The girls got new bedding inside and out of the hen house. And the inside clean up was added to the towering compost pile, which was already heating up just hours after the piles started being layered on.
The dead berry canes were all pruned out and cables added for support to all of the beds. Things just seemed to run smoothly under the crystal clear blue skies.
Even the fountain on the front walk looks picturesque when winterized!
The last thing we did was line the driveway with the winter markers, and it is a good thing too....
because twelve hours later this happened! We only got an inch and a taste of some very cold air. In our recollection, this is the earliest snowfall since we moved here twelve and a half years ago. It will be interesting what this winter brings, though we will happily bask in the predicted 50 degrees again this coming weekend!
Friday, November 8, 2013
1. Man this time change has thrown me for a loop! I am thrilled that we have sunrise before 7 am but dark at 4:30 has me wanting to seek my pillow by 8pm!
2. With lots of wind and rain this week, we are headed into a weekend of massive leaf clean up and composting. At least it is supposed to be beautiful out this weekend....our first chance of snow is as early as Tuesday!
3. B started a master swim class with a friend last week, it has me feeling like I need to get myself back to the gym...maybe will help with added energy during the darker days of winter.
4. This week, also inspired by the thoughts of being indoors more, I began to do a re-arrange and re-organize.
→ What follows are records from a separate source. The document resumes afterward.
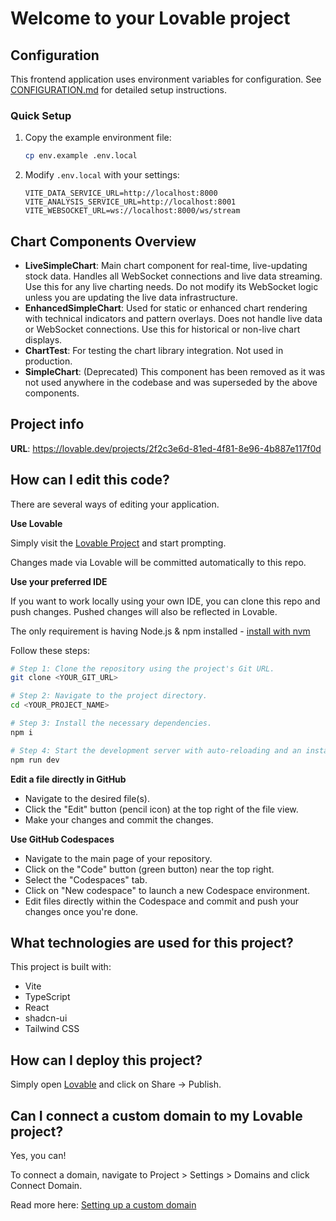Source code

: # Welcome to your Lovable project

## Configuration

This frontend application uses environment variables for configuration. See [CONFIGURATION.md](./CONFIGURATION.md) for detailed setup instructions.

### Quick Setup

1. Copy the example environment file:
   ```bash
   cp env.example .env.local
   ```

2. Modify `.env.local` with your settings:
   ```env
   VITE_DATA_SERVICE_URL=http://localhost:8000
   VITE_ANALYSIS_SERVICE_URL=http://localhost:8001
   VITE_WEBSOCKET_URL=ws://localhost:8000/ws/stream
   ```

## Chart Components Overview

- **LiveSimpleChart**: Main chart component for real-time, live-updating stock data. Handles all WebSocket connections and live data streaming. Use this for any live charting needs. Do not modify its WebSocket logic unless you are updating the live data infrastructure.
- **EnhancedSimpleChart**: Used for static or enhanced chart rendering with technical indicators and pattern overlays. Does not handle live data or WebSocket connections. Use this for historical or non-live chart displays.
- **ChartTest**: For testing the chart library integration. Not used in production.
- **SimpleChart**: (Deprecated) This component has been removed as it was not used anywhere in the codebase and was superseded by the above components.

## Project info

**URL**: https://lovable.dev/projects/2f2c3e6d-81ed-4f81-8e96-4b887e117f0d

## How can I edit this code?

There are several ways of editing your application.

**Use Lovable**

Simply visit the [Lovable Project](https://lovable.dev/projects/2f2c3e6d-81ed-4f81-8e96-4b887e117f0d) and start prompting.

Changes made via Lovable will be committed automatically to this repo.

**Use your preferred IDE**

If you want to work locally using your own IDE, you can clone this repo and push changes. Pushed changes will also be reflected in Lovable.

The only requirement is having Node.js & npm installed - [install with nvm](https://github.com/nvm-sh/nvm#installing-and-updating)

Follow these steps:

```sh
# Step 1: Clone the repository using the project's Git URL.
git clone <YOUR_GIT_URL>

# Step 2: Navigate to the project directory.
cd <YOUR_PROJECT_NAME>

# Step 3: Install the necessary dependencies.
npm i

# Step 4: Start the development server with auto-reloading and an instant preview.
npm run dev
```

**Edit a file directly in GitHub**

- Navigate to the desired file(s).
- Click the "Edit" button (pencil icon) at the top right of the file view.
- Make your changes and commit the changes.

**Use GitHub Codespaces**

- Navigate to the main page of your repository.
- Click on the "Code" button (green button) near the top right.
- Select the "Codespaces" tab.
- Click on "New codespace" to launch a new Codespace environment.
- Edit files directly within the Codespace and commit and push your changes once you're done.

## What technologies are used for this project?

This project is built with:

- Vite
- TypeScript
- React
- shadcn-ui
- Tailwind CSS

## How can I deploy this project?

Simply open [Lovable](https://lovable.dev/projects/2f2c3e6d-81ed-4f81-8e96-4b887e117f0d) and click on Share -> Publish.

## Can I connect a custom domain to my Lovable project?

Yes, you can!

To connect a domain, navigate to Project > Settings > Domains and click Connect Domain.

Read more here: [Setting up a custom domain](https://docs.lovable.dev/tips-tricks/custom-domain#step-by-step-guide)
What is old is new again as I moved around pictures and knick knacks to give the house a fresh feel.
5. Don't you just love this fall light? I am so taken by the sunrise warming the ice crystals from last nights frost.
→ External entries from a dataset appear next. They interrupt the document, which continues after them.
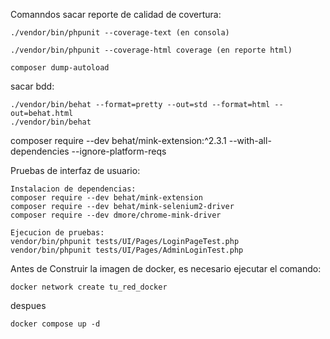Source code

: Comanndos
sacar reporte de calidad de covertura:
```
./vendor/bin/phpunit --coverage-text (en consola)

./vendor/bin/phpunit --coverage-html coverage (en reporte html)

composer dump-autoload
```

sacar bdd:
```
./vendor/bin/behat --format=pretty --out=std --format=html --out=behat.html
./vendor/bin/behat
```


composer require --dev behat/mink-extension:^2.3.1 --with-all-dependencies --ignore-platform-reqs


Pruebas de interfaz de usuario:
```
Instalacion de dependencias:
composer require --dev behat/mink-extension
composer require --dev behat/mink-selenium2-driver
composer require --dev dmore/chrome-mink-driver

Ejecucion de pruebas:
vendor/bin/phpunit tests/UI/Pages/LoginPageTest.php
vendor/bin/phpunit tests/UI/Pages/AdminLoginTest.php
```

Antes de Construir la imagen de docker, es necesario ejecutar el comando:
```
docker network create tu_red_docker
```
despues 
```
docker compose up -d
```
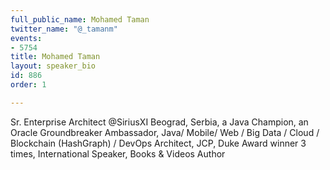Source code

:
 ```yaml
---
full_public_name: Mohamed Taman
twitter_name: "@_tamanm"
events:
- 5754
title: Mohamed Taman
layout: speaker_bio
id: 886
order: 1

---
```

Sr. Enterprise Architect @SiriusXI Beograd, Serbia, a Java Champion, an Oracle Groundbreaker Ambassador, Java/ Mobile/ Web / Big Data / Cloud / Blockchain (HashGraph) / DevOps Architect, JCP, Duke Award winner 3 times, International Speaker, Books & Videos Author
Linking up with Nancy at A Rural Journal
Wednesday, November 6, 2013
This year has been the year of ferments and cures. We fermented pickles, squash, dilly beans, mead, wine, and now we are vinegar making. After several weeks of feeding, B now has an established and happy vinegar mother. Our goal is to utilize our wild grape wine, and age it into something similar to a balsamic vinegar. The flavor of the starter is already both sweet and rich. We may even get a small oak barrel to age it in.
I love that B is fearless and willing to try anything. Foremost he is an information junkie, and researches thoroughly to find the best ways to tackle new adventures. An important thing when homesteading, is trial and error. I have to say the process is a lot of fun!
I think the vinegar might just be a great accompaniment to our home-cured meat project. After a few days of using it, our pancetta turned out delightful. It has a sweet, salty and peppery taste on its own, then becomes quite salty when cooked. It is perfect for soup or pasta bases. We are in the process of getting a whole pig for the freezer from a local farm. B plans on expanding our charcuterie, a term he has grown quite fond of saying, into other areas; coppa, prosciutto etc :) The more we find that we can do, and what we will utilize will aid us in decisions as to what animal expansions we may do in future. I think that the most surprising thing that we have found out is really how easy so many of these things are. Similar to cooking, creating anything from scratch is not necessarily hard to do, it merely takes time and patience. A great lesson; good things come to those who wait.